Summary. The manuscript introduces a strategy for amortized neural posterior estimation on large observation sets (with shared unknown factors) by training a mean-pool Deep Set encoder exclusively on sets of size at most two to obtain a generalizable representation φ, then freezing φ and finetuning only the inference head on mean-aggregated embeddings (1/N)Σ φ(x_i) computed from large simulated sets. This decouples representation learning from posterior modeling, rendering training cost independent of deployment set size N. The approach is claimed to match or outperform standard baselines across scalar, image, multi-view 3D, molecular, and high-dimensional conditional generation benchmarks with N up to thousands.

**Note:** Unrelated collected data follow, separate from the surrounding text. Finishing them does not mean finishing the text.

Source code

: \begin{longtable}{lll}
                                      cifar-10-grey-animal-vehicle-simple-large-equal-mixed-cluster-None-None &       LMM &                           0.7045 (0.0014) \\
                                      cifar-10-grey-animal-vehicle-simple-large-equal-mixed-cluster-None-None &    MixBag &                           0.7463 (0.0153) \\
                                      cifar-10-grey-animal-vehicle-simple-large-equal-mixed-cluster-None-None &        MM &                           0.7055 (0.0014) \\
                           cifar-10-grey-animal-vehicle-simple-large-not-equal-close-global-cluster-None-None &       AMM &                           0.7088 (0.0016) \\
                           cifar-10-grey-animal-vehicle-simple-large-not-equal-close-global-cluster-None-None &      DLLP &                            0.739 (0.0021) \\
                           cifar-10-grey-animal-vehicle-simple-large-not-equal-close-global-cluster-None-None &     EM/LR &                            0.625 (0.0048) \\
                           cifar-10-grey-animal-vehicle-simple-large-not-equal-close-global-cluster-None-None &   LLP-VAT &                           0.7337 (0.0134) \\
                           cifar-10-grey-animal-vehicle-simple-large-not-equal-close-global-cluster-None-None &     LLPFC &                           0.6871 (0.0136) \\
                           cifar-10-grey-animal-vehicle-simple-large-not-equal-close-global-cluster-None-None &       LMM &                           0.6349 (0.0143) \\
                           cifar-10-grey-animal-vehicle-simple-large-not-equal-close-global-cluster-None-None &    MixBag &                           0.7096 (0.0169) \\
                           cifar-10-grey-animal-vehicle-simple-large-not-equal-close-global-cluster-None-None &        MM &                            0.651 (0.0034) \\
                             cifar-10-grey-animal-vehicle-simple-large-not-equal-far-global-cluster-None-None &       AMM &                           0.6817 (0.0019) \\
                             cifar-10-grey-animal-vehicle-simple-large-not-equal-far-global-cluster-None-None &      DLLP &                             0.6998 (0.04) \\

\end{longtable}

Significance. If the central generalization claim holds, the work provides a practical and scalable solution to the memory and compute bottlenecks in set-based amortized inference, enabling applications in domains such as multi-view 3D reconstruction and molecular modeling where large N is common. The decoupling via small-set pretraining and mean-pooling is a simple yet potentially impactful idea that could reduce training costs dramatically while preserving performance, with broad relevance to permutation-invariant models in scientific machine learning.

major comments (2)

[Proposed method (description of encoder training and generalization)] The core assumption that a mean-pool Deep Set encoder trained only on |S| ≤ 2 produces embeddings whose averages remain informative for posterior modeling on large N (with shared factors) is load-bearing for the decoupling claim, yet the theoretical grounding provided does not fully address why pairwise training suffices to capture statistics that become reliable only after averaging many observations. This risks the encoder learning features suboptimal for the large-N regime, as the finetuned head cannot compensate for deficient representations.
[Experiments and benchmarks] In the experimental evaluation, it is unclear whether the reported matching or outperforming of baselines accounts for the fact that standard baselines typically require joint training at full deployment N; without ablations comparing compute and performance when baselines are also given equivalent resources or decoupling, the claim of 'fraction of the compute' is difficult to assess quantitatively.

minor comments (2)

[Abstract and method] Clarify in the abstract and method section the precise procedure for 'pre-aggregated embeddings' and how the finetuning dataset is generated to ensure reproducibility.
[Discussion or limitations] The manuscript would benefit from explicit discussion of potential limitations when shared factors are highly correlated or when the observation model deviates from the mean-pool assumption.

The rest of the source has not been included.